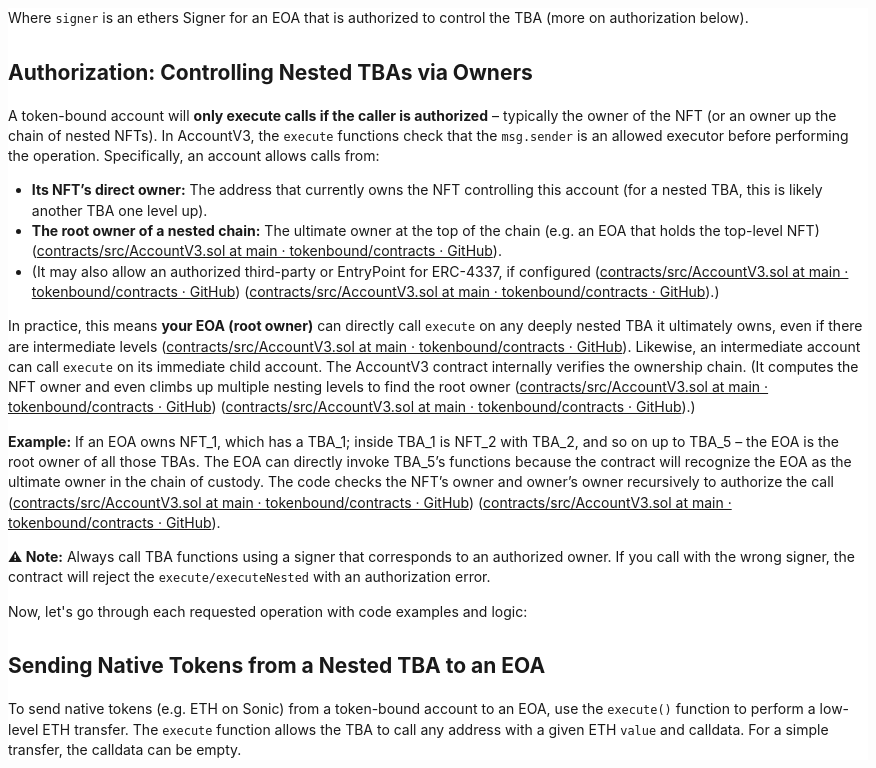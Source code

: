 Where `signer` is an ethers Signer for an EOA that is authorized to control the TBA (more on authorization below).

## Authorization: Controlling Nested TBAs via Owners

A token-bound account will **only execute calls if the caller is authorized** – typically the owner of the NFT (or an owner up the chain of nested NFTs). In AccountV3, the `execute` functions check that the `msg.sender` is an allowed executor before performing the operation. Specifically, an account allows calls from: 

- **Its NFT’s direct owner:** The address that currently owns the NFT controlling this account (for a nested TBA, this is likely another TBA one level up).  
- **The root owner of a nested chain:** The ultimate owner at the top of the chain (e.g. an EOA that holds the top-level NFT) ([contracts/src/AccountV3.sol at main · tokenbound/contracts · GitHub](https://github.com/tokenbound/contracts/blob/main/src/AccountV3.sol#:~:text=%2F%2F%20Allow%20execution%20from%20owner)).  
- (It may also allow an authorized third-party or EntryPoint for ERC-4337, if configured ([contracts/src/AccountV3.sol at main · tokenbound/contracts · GitHub](https://github.com/tokenbound/contracts/blob/main/src/AccountV3.sol#:~:text=%2F%2F%20Allow%20execution%20from%20ERC,EntryPoint)) ([contracts/src/AccountV3.sol at main · tokenbound/contracts · GitHub](https://github.com/tokenbound/contracts/blob/main/src/AccountV3.sol#:~:text=if%20%28OPAddressAliasHelper.undoL1ToL2Alias%28_msgSender%28%29%29%20%3D%3D%20address%28this%29%29%20)).)

In practice, this means **your EOA (root owner)** can directly call `execute` on any deeply nested TBA it ultimately owns, even if there are intermediate levels ([contracts/src/AccountV3.sol at main · tokenbound/contracts · GitHub](https://github.com/tokenbound/contracts/blob/main/src/AccountV3.sol#:~:text=%2F%2F%20Allow%20execution%20from%20owner)). Likewise, an intermediate account can call `execute` on its immediate child account. The AccountV3 contract internally verifies the ownership chain. (It computes the NFT owner and even climbs up multiple nesting levels to find the root owner ([contracts/src/AccountV3.sol at main · tokenbound/contracts · GitHub](https://github.com/tokenbound/contracts/blob/main/src/AccountV3.sol#:~:text=%2F%2F%20Allow%20execution%20from%20owner)) ([contracts/src/AccountV3.sol at main · tokenbound/contracts · GitHub](https://github.com/tokenbound/contracts/blob/main/src/AccountV3.sol#:~:text=function%20_rootTokenOwner)).) 

**Example:** If an EOA owns NFT_1, which has a TBA_1; inside TBA_1 is NFT_2 with TBA_2, and so on up to TBA_5 – the EOA is the root owner of all those TBAs. The EOA can directly invoke TBA_5’s functions because the contract will recognize the EOA as the ultimate owner in the chain of custody. The code checks the NFT’s owner and owner’s owner recursively to authorize the call ([contracts/src/AccountV3.sol at main · tokenbound/contracts · GitHub](https://github.com/tokenbound/contracts/blob/main/src/AccountV3.sol#:~:text=%2F%2F%20Allow%20execution%20from%20owner)) ([contracts/src/AccountV3.sol at main · tokenbound/contracts · GitHub](https://github.com/tokenbound/contracts/blob/main/src/AccountV3.sol#:~:text=function%20_rootTokenOwner)).

**⚠️ Note:** Always call TBA functions using a signer that corresponds to an authorized owner. If you call with the wrong signer, the contract will reject the `execute/executeNested` with an authorization error. 

Now, let's go through each requested operation with code examples and logic:

## Sending Native Tokens from a Nested TBA to an EOA

To send native tokens (e.g. ETH on Sonic) from a token-bound account to an EOA, use the `execute()` function to perform a low-level ETH transfer. The `execute` function allows the TBA to call any address with a given ETH `value` and calldata. For a simple transfer, the calldata can be empty.
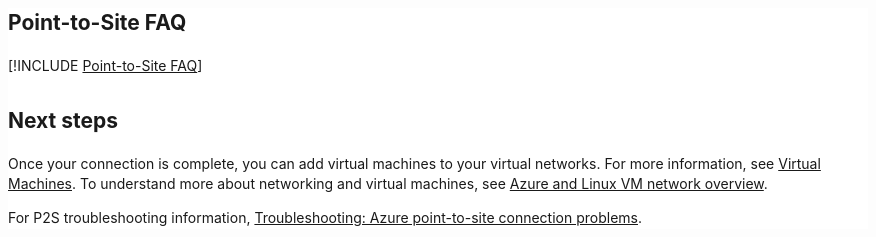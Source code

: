 ## <a name="faq"></a>Point-to-Site FAQ

[!INCLUDE [Point-to-Site FAQ](../../includes/vpn-gateway-faq-point-to-site-classic-include.md)]

## Next steps
Once your connection is complete, you can add virtual machines to your virtual networks. For more information, see [Virtual Machines](https://docs.microsoft.com/azure/#pivot=services&panel=Compute). To understand more about networking and virtual machines, see [Azure and Linux VM network overview](../virtual-machines/linux/azure-vm-network-overview.md).

For P2S troubleshooting information, [Troubleshooting: Azure point-to-site connection problems](vpn-gateway-troubleshoot-vpn-point-to-site-connection-problems.md).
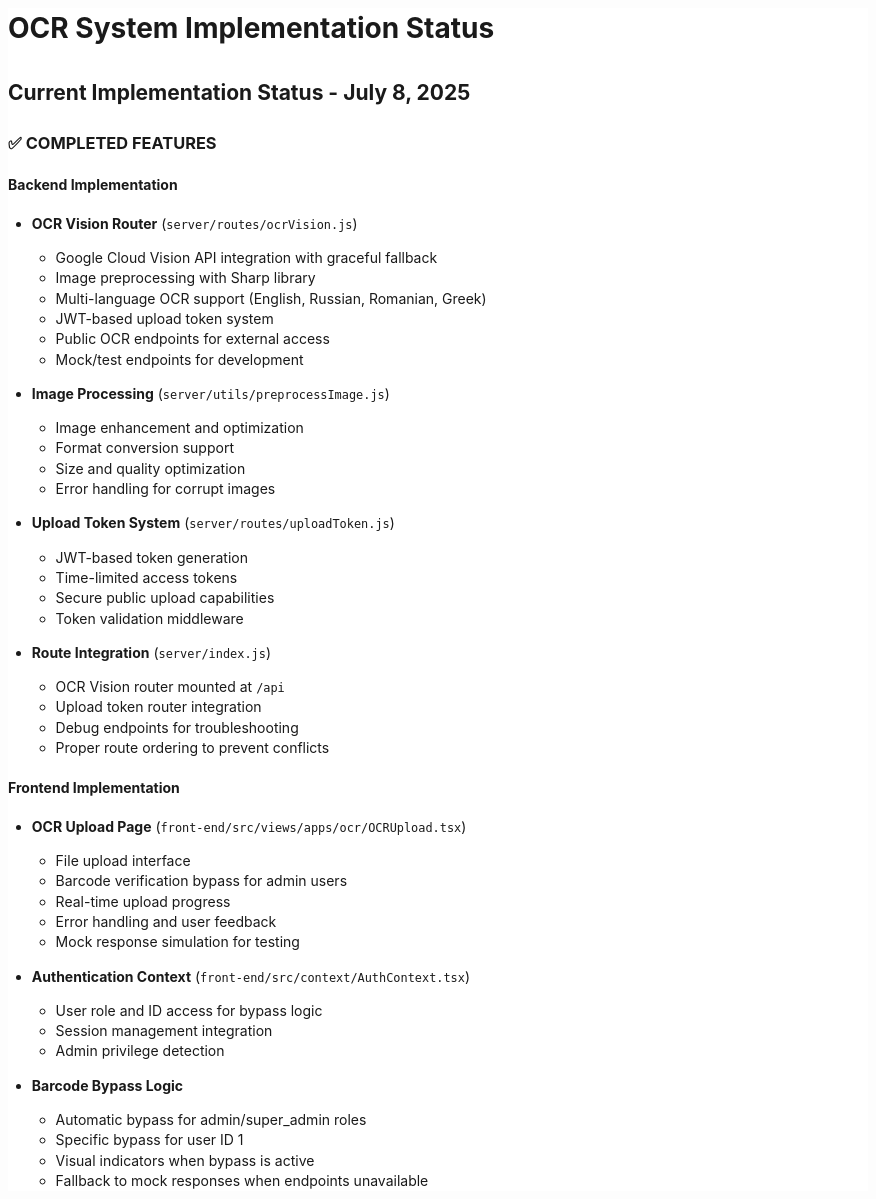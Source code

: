# OCR System Implementation Status

## Current Implementation Status - July 8, 2025

### ✅ COMPLETED FEATURES

#### Backend Implementation
- **OCR Vision Router** (`server/routes/ocrVision.js`)
  - Google Cloud Vision API integration with graceful fallback
  - Image preprocessing with Sharp library
  - Multi-language OCR support (English, Russian, Romanian, Greek)
  - JWT-based upload token system
  - Public OCR endpoints for external access
  - Mock/test endpoints for development

- **Image Processing** (`server/utils/preprocessImage.js`)
  - Image enhancement and optimization
  - Format conversion support
  - Size and quality optimization
  - Error handling for corrupt images

- **Upload Token System** (`server/routes/uploadToken.js`)
  - JWT-based token generation
  - Time-limited access tokens
  - Secure public upload capabilities
  - Token validation middleware

- **Route Integration** (`server/index.js`)
  - OCR Vision router mounted at `/api`
  - Upload token router integration
  - Debug endpoints for troubleshooting
  - Proper route ordering to prevent conflicts

#### Frontend Implementation
- **OCR Upload Page** (`front-end/src/views/apps/ocr/OCRUpload.tsx`)
  - File upload interface
  - Barcode verification bypass for admin users
  - Real-time upload progress
  - Error handling and user feedback
  - Mock response simulation for testing

- **Authentication Context** (`front-end/src/context/AuthContext.tsx`)
  - User role and ID access for bypass logic
  - Session management integration
  - Admin privilege detection

- **Barcode Bypass Logic**
  - Automatic bypass for admin/super_admin roles
  - Specific bypass for user ID 1
  - Visual indicators when bypass is active
  - Fallback to mock responses when endpoints unavailable
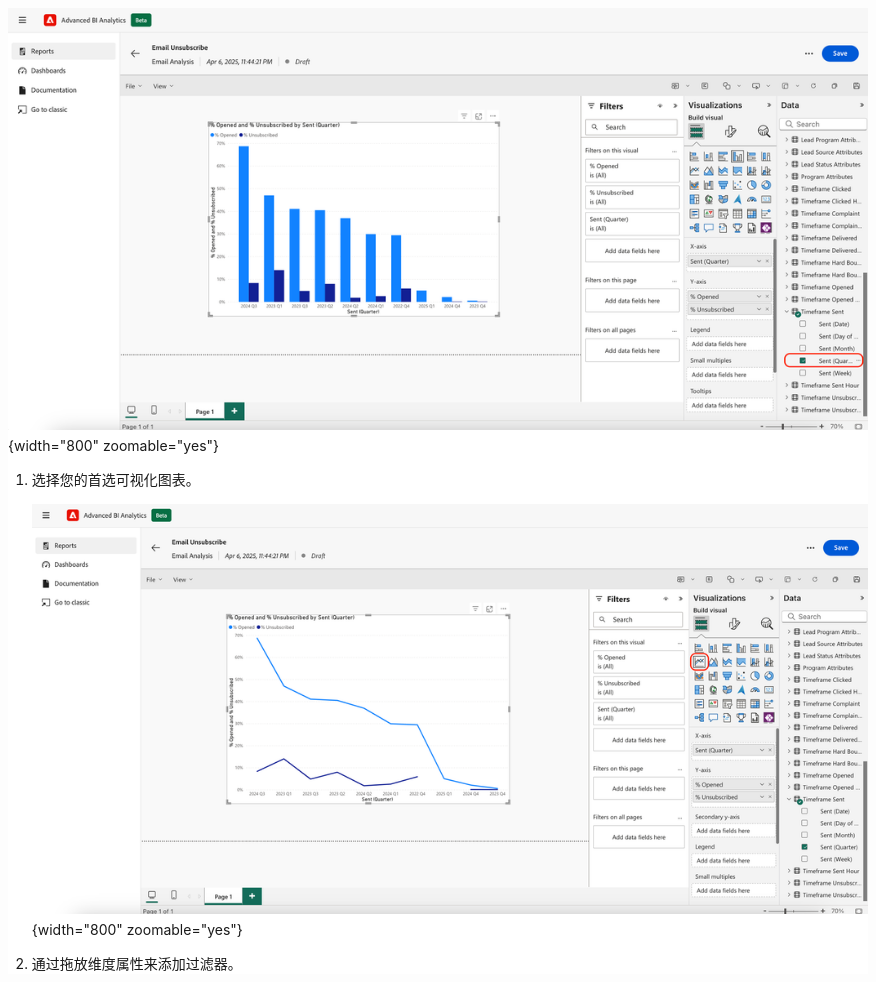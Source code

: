    ![](assets/advanced-bi-analytics-overview-4.png){width="800" zoomable="yes"}

1. 选择您的首选可视化图表。

   ![](assets/advanced-bi-analytics-overview-5.png){width="800" zoomable="yes"}

1. 通过拖放维度属性来添加过滤器。
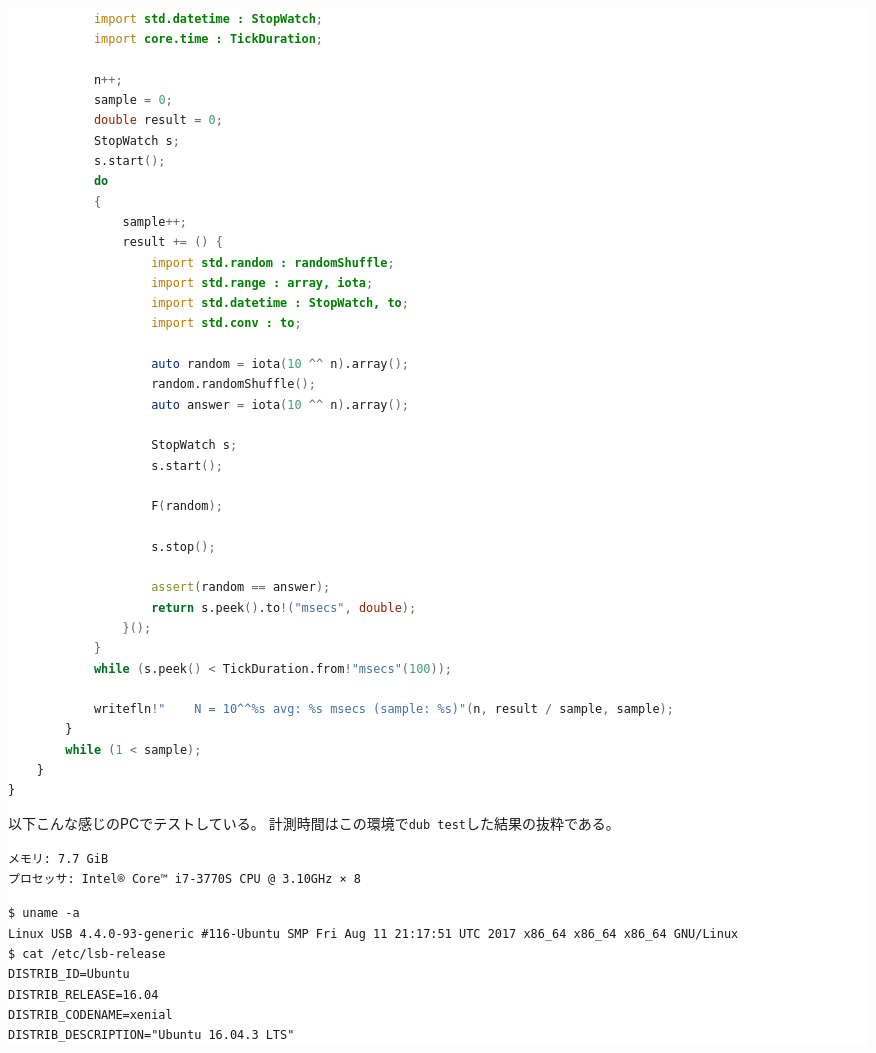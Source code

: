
 ```d
            import std.datetime : StopWatch;
            import core.time : TickDuration;

            n++;
            sample = 0;
            double result = 0;
            StopWatch s;
            s.start();
            do
            {
                sample++;
                result += () {
                    import std.random : randomShuffle;
                    import std.range : array, iota;
                    import std.datetime : StopWatch, to;
                    import std.conv : to;

                    auto random = iota(10 ^^ n).array();
                    random.randomShuffle();
                    auto answer = iota(10 ^^ n).array();

                    StopWatch s;
                    s.start();

                    F(random);

                    s.stop();

                    assert(random == answer);
                    return s.peek().to!("msecs", double);
                }();
            }
            while (s.peek() < TickDuration.from!"msecs"(100));

            writefln!"    N = 10^^%s avg: %s msecs (sample: %s)"(n, result / sample, sample);
        }
        while (1 < sample);
    }
}
```

以下こんな感じのPCでテストしている。
計測時間はこの環境で`dub test`した結果の抜粋である。

```
メモリ: 7.7 GiB
プロセッサ: Intel® Core™ i7-3770S CPU @ 3.10GHz × 8 
```
```console
$ uname -a
Linux USB 4.4.0-93-generic #116-Ubuntu SMP Fri Aug 11 21:17:51 UTC 2017 x86_64 x86_64 x86_64 GNU/Linux
$ cat /etc/lsb-release
DISTRIB_ID=Ubuntu
DISTRIB_RELEASE=16.04
DISTRIB_CODENAME=xenial
DISTRIB_DESCRIPTION="Ubuntu 16.04.3 LTS"
```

---

• [YOUR TASK]:
Among the lines above, find each one containing the string "Status" and copy it.

• [ANSWER AREA]:
:# OCR System Implementation Status
## Current Implementation Status - July 8, 2025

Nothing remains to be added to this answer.